By and large the long time posters here at Brewerfan.com are familiar with a wide variety of statistics used by sophisticated "Sabertoothed Mathematarians" (thank you hoffy). Not surprisingly some of the newer posters aren't as familiar with some of these acronym laden terms. Odd as it may seem there was a time not all that long ago (3 or so years) when I couldn't tell you what OPS was let alone what a good OPS was for a middle IF vs. a corner OF. My aim today is to try and demystify some off these stats like EQA without having to spend 3 pages talking about linear regression and other such boring topics.
Recently Brian has started to put EQA, RARP, and MIEQA stats on the website, so I'll start with these. EQA stands for equivalent average. The stated purpose of this statistics developed by Baseball Prospectus is to translate offensive production into 1 metric that is similar to batting average. That is they want you to picture a .300 hitter, you have a sense of how good that is in your mind. A .300 EQA player should be that good.
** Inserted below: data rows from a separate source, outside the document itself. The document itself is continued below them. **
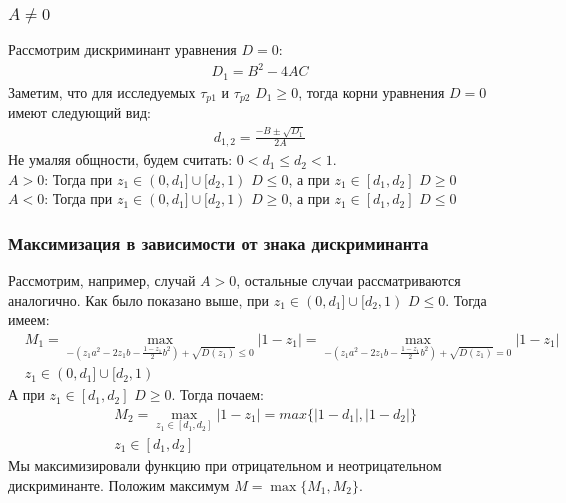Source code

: \documentclass[a4paper]{article}
\begin{document}
\subsubsection{$A \neq 0$}
Рассмотрим дискриминант уравнения $D = 0$:
\begin{equation}
 \begin{aligned}
D_1 = B^2 - 4AC
 \end{aligned}
\end{equation}
Заметим, что для исследуемых $\tau_{p1}$ и $\tau_{p2}$ $D_1 \geq 0$, тогда корни уравнения $D = 0$ имеют следующий вид:
\begin{equation}
 \begin{aligned}
d_{1,2} = \frac{-B\pm\sqrt{D_1}}{2A}
 \end{aligned}
\end{equation}
Не умаляя общности, будем считать: $0 < d_1 \leq d_2 <1$. \\
$A > 0$: Тогда при $z_1 \in (0, d_1] \cup [d_2, 1)$ $D \leq 0$, а при $z_1 \in [d_1, d_2]$ $D \geq 0$\\
$A < 0$: Тогда при $z_1 \in (0, d_1] \cup [d_2, 1)$ $D \geq 0$, а при $z_1 \in [d_1, d_2]$ $D \leq 0$

\subsubsection{Максимизация в зависимости от знака дискриминанта}
Рассмотрим, например, случай $A > 0$, остальные случаи рассматриваются аналогично. Как было показано выше, при $z_1 \in (0, d_1] \cup [d_2, 1)$ $D \leq 0$. Тогда имеем:
\begin{equation}
 \begin{aligned}
&M_1 = \max\limits_{-(z_1 a^2-2 z_1 b - \frac{1-z_1}{2} b^2)+\sqrt{D(z_1)}  \leq 0  }{|1-z_1|} = \max\limits_{-(z_1 a^2-2 z_1 b - \frac{1-z_1}{2} b^2)+\sqrt{D(z_1)}  = 0  }{|1-z_1|}\\
&z_1\in(0, d_1]\cup[d_2, 1)
 \end{aligned}
\end{equation} 
А при $z_1 \in [d_1, d_2]$ $D \geq 0$. Тогда почаем:
\begin{equation}
 \begin{aligned}
&M_2 = \max\limits_{z_1\in[d_1, d_2]}{|1-z_1|} = max\{|1-d_1|, |1-d_2|\}\\
&z_1\in[d_1, d_2]
 \end{aligned}
\end{equation}
Мы максимизировали функцию при отрицательном и неотрицательном дискриминанте. Положим максимум $M = \max \{M_1, M_2\}$. 
\end{document}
Now a .300 hitter isn't necessarily a .300 EQA player. One of the larger points of sabermetrics is that all .300 hitters are not equal. So what are the components of EQA? In a rough sense the statistic combines OBP and SLG with Stolen base data and transforms that into a percentage. To make for convenient comparison the data is then adjusted for the home ballpark and the league, keep in mind that a .260 EQA represents the league average hitter for all positions for a more detailed position by position breakdown you can cjeck out the EQA page at Baseball Prospectus.
That's the simple version, but what really goes on is fairly complex though not without merit. Most of the complexity comes from all of the adjusting to context and scaling that goes on. I'm going to outline the stepby step process for generating EQA in a hopefully simple way. Step 1) Generate the RawEQA, RawEQA = ( 2*H + DB + 2*TP + 3*HR + 1.5*(BB+HBP) + SB) / (AB + BB + HBP + CS + SB/3)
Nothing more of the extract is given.